The weather on the farm has been really mild the last week after a very cold, very snowy winter season. The air is moist, full of melting snow and the ground is saturated with water. It’s an interesting time of year, an interesting feeling to the air, being in the high desert typically the air and ground is dry, except in the early spring as old man winter and jack frost make their retreat and the lady of springtime moves in. Water drips, drips, drips off the eves of the house and runs into collection barrels, or collects in swalls and hugelkulturs, making the ground soft and the mud deep. Shallow puddles collect here and there in small depressions in the ground, a tease for soon the long dry summer season will be upon us.
On of my very favorite early spring activities is playing hide and seek with the earliest of my green ones, just making their very first ventures into the mild spring air. They taunt and dare the hard freezes to come back and the snows to cover them, knowing that while there may be an attempt, the strong army of winter has retreated and will bow to the freshness of spring. I’m always amazed, that under blankets and drifts of hard cold snow, life quietly sleeps waiting for its moment.

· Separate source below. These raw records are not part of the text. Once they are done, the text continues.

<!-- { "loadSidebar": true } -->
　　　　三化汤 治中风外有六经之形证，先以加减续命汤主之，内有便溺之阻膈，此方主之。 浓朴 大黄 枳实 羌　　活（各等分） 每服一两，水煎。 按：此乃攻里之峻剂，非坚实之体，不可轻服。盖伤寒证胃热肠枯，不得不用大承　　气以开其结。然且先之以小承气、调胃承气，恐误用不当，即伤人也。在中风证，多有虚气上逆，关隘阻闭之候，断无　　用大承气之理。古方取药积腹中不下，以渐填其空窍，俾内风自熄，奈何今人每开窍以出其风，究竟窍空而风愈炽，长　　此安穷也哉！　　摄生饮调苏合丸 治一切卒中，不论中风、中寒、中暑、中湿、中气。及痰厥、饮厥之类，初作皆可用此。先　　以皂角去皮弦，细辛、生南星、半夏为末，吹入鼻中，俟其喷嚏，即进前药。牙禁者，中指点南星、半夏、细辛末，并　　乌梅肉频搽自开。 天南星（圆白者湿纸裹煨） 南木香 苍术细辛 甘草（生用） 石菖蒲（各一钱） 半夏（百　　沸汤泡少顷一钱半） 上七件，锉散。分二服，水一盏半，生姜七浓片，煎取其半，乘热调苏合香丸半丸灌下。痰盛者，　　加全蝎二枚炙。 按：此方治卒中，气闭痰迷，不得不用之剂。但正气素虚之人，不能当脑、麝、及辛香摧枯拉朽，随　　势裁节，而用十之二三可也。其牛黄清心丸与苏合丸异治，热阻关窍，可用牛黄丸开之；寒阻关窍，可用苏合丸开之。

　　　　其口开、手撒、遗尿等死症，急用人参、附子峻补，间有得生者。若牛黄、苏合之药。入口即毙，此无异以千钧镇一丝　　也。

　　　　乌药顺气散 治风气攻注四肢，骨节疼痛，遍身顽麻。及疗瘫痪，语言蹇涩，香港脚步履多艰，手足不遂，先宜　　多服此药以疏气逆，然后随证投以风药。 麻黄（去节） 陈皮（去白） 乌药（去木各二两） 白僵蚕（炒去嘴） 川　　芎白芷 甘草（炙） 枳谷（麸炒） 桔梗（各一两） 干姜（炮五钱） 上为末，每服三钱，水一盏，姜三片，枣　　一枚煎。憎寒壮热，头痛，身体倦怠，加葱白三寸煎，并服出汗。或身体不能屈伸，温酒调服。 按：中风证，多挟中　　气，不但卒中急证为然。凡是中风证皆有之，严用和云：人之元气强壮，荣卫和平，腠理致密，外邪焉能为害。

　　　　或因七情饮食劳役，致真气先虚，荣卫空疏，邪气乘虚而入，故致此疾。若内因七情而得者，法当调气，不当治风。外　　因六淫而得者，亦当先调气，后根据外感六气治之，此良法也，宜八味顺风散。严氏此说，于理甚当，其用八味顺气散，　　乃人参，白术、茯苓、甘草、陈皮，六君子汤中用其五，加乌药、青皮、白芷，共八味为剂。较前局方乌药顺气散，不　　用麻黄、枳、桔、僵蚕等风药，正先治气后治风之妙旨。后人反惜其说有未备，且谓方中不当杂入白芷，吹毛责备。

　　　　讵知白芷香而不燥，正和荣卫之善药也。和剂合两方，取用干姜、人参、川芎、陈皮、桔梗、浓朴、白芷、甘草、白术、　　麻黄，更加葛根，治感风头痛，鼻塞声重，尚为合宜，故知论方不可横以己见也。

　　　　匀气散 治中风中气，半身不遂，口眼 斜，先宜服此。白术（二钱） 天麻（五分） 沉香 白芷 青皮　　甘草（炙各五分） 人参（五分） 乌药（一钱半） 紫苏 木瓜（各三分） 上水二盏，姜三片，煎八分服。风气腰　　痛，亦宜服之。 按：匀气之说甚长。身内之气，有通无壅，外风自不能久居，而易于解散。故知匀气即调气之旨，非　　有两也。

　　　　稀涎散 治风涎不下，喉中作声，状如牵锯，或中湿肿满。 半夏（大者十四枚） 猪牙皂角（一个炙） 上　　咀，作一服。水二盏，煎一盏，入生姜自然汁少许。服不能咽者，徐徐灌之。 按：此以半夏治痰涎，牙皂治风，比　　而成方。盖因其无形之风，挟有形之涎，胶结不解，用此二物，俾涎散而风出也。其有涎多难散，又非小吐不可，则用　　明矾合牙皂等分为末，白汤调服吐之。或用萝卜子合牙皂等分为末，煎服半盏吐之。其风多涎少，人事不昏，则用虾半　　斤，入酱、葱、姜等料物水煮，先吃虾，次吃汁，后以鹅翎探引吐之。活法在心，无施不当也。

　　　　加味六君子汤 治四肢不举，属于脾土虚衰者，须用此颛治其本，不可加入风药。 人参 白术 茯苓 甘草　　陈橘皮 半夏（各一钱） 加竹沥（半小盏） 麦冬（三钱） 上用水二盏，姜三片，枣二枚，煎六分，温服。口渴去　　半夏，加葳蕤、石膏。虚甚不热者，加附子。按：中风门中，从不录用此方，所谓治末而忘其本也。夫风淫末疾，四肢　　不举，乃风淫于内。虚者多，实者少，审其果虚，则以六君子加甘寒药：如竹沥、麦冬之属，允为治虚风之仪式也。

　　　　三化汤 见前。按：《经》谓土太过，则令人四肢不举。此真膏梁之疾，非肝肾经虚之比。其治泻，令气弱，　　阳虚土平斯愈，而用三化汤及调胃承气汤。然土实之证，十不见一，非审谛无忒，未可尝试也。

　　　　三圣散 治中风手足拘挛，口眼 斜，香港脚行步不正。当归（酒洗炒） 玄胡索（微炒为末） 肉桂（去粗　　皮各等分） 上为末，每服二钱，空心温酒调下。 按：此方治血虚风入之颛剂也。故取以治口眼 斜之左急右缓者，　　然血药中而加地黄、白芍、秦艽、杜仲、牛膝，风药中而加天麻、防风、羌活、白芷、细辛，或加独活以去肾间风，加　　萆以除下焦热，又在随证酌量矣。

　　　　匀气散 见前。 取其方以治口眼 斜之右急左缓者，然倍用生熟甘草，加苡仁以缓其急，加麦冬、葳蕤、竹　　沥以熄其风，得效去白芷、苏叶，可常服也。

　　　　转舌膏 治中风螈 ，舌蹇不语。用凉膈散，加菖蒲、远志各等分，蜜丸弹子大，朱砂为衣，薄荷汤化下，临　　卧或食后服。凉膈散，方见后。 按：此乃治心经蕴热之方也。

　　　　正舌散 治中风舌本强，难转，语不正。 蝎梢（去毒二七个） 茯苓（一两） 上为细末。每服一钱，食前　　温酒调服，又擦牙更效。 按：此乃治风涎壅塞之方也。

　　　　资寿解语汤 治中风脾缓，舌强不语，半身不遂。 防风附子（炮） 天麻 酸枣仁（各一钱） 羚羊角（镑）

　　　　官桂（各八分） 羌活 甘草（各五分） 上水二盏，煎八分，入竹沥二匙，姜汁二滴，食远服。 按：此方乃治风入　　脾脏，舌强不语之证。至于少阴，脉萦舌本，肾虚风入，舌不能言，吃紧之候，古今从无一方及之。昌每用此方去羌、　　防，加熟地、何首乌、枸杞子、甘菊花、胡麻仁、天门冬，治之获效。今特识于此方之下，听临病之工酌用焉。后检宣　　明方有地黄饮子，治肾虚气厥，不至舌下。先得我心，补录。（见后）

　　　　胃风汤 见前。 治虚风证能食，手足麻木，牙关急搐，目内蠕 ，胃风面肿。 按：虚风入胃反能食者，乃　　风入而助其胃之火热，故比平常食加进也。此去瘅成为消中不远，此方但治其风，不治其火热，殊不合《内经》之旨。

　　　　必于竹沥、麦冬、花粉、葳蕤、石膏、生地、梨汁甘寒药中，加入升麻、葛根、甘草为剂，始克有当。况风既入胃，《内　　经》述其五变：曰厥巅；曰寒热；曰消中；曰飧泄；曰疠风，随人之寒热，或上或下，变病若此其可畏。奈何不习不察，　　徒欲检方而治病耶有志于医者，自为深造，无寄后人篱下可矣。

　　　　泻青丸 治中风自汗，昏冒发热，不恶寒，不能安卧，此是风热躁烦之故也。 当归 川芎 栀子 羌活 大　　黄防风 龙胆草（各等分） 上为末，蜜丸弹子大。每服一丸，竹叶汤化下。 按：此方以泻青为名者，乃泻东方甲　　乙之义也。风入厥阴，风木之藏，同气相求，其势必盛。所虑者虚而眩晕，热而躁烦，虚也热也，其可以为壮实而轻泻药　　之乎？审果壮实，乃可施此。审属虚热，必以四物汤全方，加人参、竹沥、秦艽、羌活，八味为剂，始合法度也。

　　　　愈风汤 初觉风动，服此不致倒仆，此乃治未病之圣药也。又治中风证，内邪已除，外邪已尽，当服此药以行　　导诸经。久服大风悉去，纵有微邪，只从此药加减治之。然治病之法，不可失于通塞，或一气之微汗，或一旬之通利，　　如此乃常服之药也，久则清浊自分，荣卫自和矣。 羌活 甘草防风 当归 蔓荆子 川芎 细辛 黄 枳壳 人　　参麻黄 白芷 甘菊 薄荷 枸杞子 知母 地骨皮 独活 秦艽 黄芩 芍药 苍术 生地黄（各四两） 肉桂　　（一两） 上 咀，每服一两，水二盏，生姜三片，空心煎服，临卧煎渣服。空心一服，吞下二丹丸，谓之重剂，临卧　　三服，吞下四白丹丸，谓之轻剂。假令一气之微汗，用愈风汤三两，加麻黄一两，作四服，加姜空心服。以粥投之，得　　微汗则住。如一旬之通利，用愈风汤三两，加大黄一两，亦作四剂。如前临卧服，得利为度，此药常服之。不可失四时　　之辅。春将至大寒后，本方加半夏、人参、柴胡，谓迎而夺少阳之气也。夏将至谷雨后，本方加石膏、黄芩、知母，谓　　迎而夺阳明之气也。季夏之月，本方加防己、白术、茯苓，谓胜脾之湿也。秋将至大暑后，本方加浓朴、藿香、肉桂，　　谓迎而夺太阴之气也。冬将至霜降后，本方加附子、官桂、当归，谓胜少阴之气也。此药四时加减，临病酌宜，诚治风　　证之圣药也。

Today I took a stroll in my orchard meadow, this little project has a special little place in my heart. It is where we have planted a variety of fruit trees creating fertility around them, not only by spreading composted material, but planting beneficial herbs, flowers and grasses at their feet. Most of my medical herbs are there, and a huge juniper tree that I lovingly call “The Mother Tree” presides over my orchard meadow, it is a place of healing, a place growing, fertility, birth and magic. I carefully looked among the roots of my darling fruit trees searching for the first signs of life, of my little herbs that are gathering strength and stretching out of a deep sleep. I was not disappointed. I found the soft feathery leaves of chamomile, the broad green of plantain, the tiniest leaves of yarrow that I had babied all last season, and of course the bold spears of daffodils making their first appearance.
I love the first quiet days of spring, before the heavy work of preparing bed and planting seeds starts, when the world wakes up and beckons me to come watch a while.